(Excerpts from a dataset)

════════

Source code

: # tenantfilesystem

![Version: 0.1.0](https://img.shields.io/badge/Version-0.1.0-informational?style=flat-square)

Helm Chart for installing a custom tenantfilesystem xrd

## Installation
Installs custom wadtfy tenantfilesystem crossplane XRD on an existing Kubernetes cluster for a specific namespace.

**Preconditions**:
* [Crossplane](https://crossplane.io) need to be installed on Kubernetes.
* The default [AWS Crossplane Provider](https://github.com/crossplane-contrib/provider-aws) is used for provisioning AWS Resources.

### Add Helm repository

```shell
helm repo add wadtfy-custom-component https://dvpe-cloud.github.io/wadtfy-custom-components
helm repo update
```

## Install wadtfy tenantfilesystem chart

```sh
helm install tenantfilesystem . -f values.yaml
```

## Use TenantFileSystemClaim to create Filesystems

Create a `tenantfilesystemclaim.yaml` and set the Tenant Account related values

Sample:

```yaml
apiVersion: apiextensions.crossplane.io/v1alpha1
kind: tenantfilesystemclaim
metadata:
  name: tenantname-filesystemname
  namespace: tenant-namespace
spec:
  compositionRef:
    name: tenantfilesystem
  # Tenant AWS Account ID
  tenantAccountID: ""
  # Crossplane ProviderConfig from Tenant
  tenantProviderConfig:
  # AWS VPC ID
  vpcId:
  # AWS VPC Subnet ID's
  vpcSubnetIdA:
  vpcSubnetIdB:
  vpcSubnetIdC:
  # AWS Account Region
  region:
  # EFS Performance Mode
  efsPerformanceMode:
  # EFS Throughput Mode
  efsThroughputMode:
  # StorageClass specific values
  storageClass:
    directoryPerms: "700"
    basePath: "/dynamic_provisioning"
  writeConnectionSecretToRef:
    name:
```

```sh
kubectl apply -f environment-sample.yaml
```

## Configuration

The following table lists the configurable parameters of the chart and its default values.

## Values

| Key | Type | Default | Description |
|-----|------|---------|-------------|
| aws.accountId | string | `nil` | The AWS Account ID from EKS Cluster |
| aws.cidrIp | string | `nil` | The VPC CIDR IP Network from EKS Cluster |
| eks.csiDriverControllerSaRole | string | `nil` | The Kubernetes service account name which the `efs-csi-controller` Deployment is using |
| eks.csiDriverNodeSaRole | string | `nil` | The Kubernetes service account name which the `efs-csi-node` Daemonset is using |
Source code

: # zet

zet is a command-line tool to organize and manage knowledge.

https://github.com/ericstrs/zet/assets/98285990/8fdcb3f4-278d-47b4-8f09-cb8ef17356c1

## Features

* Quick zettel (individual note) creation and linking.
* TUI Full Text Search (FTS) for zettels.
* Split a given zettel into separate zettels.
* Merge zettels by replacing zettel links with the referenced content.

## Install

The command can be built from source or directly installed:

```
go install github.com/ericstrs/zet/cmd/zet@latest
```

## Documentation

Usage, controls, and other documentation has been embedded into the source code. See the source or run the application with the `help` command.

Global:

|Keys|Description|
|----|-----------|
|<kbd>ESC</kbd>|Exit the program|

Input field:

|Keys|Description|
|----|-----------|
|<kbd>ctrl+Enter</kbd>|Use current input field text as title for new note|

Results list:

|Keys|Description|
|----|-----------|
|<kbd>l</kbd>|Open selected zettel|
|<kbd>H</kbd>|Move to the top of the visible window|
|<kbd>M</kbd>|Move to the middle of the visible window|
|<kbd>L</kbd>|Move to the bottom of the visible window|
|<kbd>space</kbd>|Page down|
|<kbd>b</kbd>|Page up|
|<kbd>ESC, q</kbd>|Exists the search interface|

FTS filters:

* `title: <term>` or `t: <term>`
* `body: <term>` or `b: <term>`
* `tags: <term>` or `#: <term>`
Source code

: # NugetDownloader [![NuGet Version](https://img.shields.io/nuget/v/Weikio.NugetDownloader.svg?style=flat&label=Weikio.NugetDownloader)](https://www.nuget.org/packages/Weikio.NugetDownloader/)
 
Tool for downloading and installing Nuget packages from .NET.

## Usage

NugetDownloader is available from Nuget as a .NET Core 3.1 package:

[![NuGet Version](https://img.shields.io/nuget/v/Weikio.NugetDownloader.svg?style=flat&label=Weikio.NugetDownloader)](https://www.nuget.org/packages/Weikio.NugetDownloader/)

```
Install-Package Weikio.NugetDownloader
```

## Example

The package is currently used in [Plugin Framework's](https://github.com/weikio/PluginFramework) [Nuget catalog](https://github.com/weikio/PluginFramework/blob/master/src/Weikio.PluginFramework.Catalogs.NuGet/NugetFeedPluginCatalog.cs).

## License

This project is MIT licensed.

════════

- EXERCISE BRIEF -
When you transcribe the records above, keep every line exactly the same.

- SOLVED EXERCISE -
Source code

: # tenantfilesystem

![Version: 0.1.0](https://img.shields.io/badge/Version-0.1.0-informational?style=flat-square)

Helm Chart for installing a custom tenantfilesystem xrd

## Installation
Installs custom wadtfy tenantfilesystem crossplane XRD on an existing Kubernetes cluster for a specific namespace.

**Preconditions**:
* [Crossplane](https://crossplane.io) need to be installed on Kubernetes.
* The default [AWS Crossplane Provider](https://github.com/crossplane-contrib/provider-aws) is used for provisioning AWS Resources.

### Add Helm repository

```shell
helm repo add wadtfy-custom-component https://dvpe-cloud.github.io/wadtfy-custom-components
helm repo update
```

## Install wadtfy tenantfilesystem chart

```sh
helm install tenantfilesystem . -f values.yaml
```

## Use TenantFileSystemClaim to create Filesystems

Create a `tenantfilesystemclaim.yaml` and set the Tenant Account related values

Sample:

```yaml
apiVersion: apiextensions.crossplane.io/v1alpha1
kind: tenantfilesystemclaim
metadata:
  name: tenantname-filesystemname
  namespace: tenant-namespace
spec:
  compositionRef:
    name: tenantfilesystem
  # Tenant AWS Account ID
  tenantAccountID: ""
  # Crossplane ProviderConfig from Tenant
  tenantProviderConfig:
  # AWS VPC ID
  vpcId:
  # AWS VPC Subnet ID's
  vpcSubnetIdA:
  vpcSubnetIdB:
  vpcSubnetIdC:
  # AWS Account Region
  region:
  # EFS Performance Mode
  efsPerformanceMode:
  # EFS Throughput Mode
  efsThroughputMode:
  # StorageClass specific values
  storageClass:
    directoryPerms: "700"
    basePath: "/dynamic_provisioning"
  writeConnectionSecretToRef:
    name:
```

```sh
kubectl apply -f environment-sample.yaml
```

## Configuration

The following table lists the configurable parameters of the chart and its default values.

## Values

| Key | Type | Default | Description |
|-----|------|---------|-------------|
| aws.accountId | string | `nil` | The AWS Account ID from EKS Cluster |
| aws.cidrIp | string | `nil` | The VPC CIDR IP Network from EKS Cluster |
| eks.csiDriverControllerSaRole | string | `nil` | The Kubernetes service account name which the `efs-csi-controller` Deployment is using |
| eks.csiDriverNodeSaRole | string | `nil` | The Kubernetes service account name which the `efs-csi-node` Daemonset is using |
Source code

: # zet

zet is a command-line tool to organize and manage knowledge.

https://github.com/ericstrs/zet/assets/98285990/8fdcb3f4-278d-47b4-8f09-cb8ef17356c1

## Features

* Quick zettel (individual note) creation and linking.
* TUI Full Text Search (FTS) for zettels.
* Split a given zettel into separate zettels.
* Merge zettels by replacing zettel links with the referenced content.

## Install

The command can be built from source or directly installed:

```
go install github.com/ericstrs/zet/cmd/zet@latest
```

## Documentation

Usage, controls, and other documentation has been embedded into the source code. See the source or run the application with the `help` command.

Global:

|Keys|Description|
|----|-----------|
|<kbd>ESC</kbd>|Exit the program|

Input field:

|Keys|Description|
|----|-----------|
|<kbd>ctrl+Enter</kbd>|Use current input field text as title for new note|

Results list:

|Keys|Description|
|----|-----------|
|<kbd>l</kbd>|Open selected zettel|
|<kbd>H</kbd>|Move to the top of the visible window|
|<kbd>M</kbd>|Move to the middle of the visible window|
|<kbd>L</kbd>|Move to the bottom of the visible window|
|<kbd>space</kbd>|Page down|
|<kbd>b</kbd>|Page up|
|<kbd>ESC, q</kbd>|Exists the search interface|

FTS filters:

* `title: <term>` or `t: <term>`
* `body: <term>` or `b: <term>`
* `tags: <term>` or `#: <term>`
Source code

: # NugetDownloader [![NuGet Version](https://img.shields.io/nuget/v/Weikio.NugetDownloader.svg?style=flat&label=Weikio.NugetDownloader)](https://www.nuget.org/packages/Weikio.NugetDownloader/)
 
Tool for downloading and installing Nuget packages from .NET.

## Usage

NugetDownloader is available from Nuget as a .NET Core 3.1 package:

[![NuGet Version](https://img.shields.io/nuget/v/Weikio.NugetDownloader.svg?style=flat&label=Weikio.NugetDownloader)](https://www.nuget.org/packages/Weikio.NugetDownloader/)

```
Install-Package Weikio.NugetDownloader
```

## Example

The package is currently used in [Plugin Framework's](https://github.com/weikio/PluginFramework) [Nuget catalog](https://github.com/weikio/PluginFramework/blob/master/src/Weikio.PluginFramework.Catalogs.NuGet/NugetFeedPluginCatalog.cs).

## License

This project is MIT licensed.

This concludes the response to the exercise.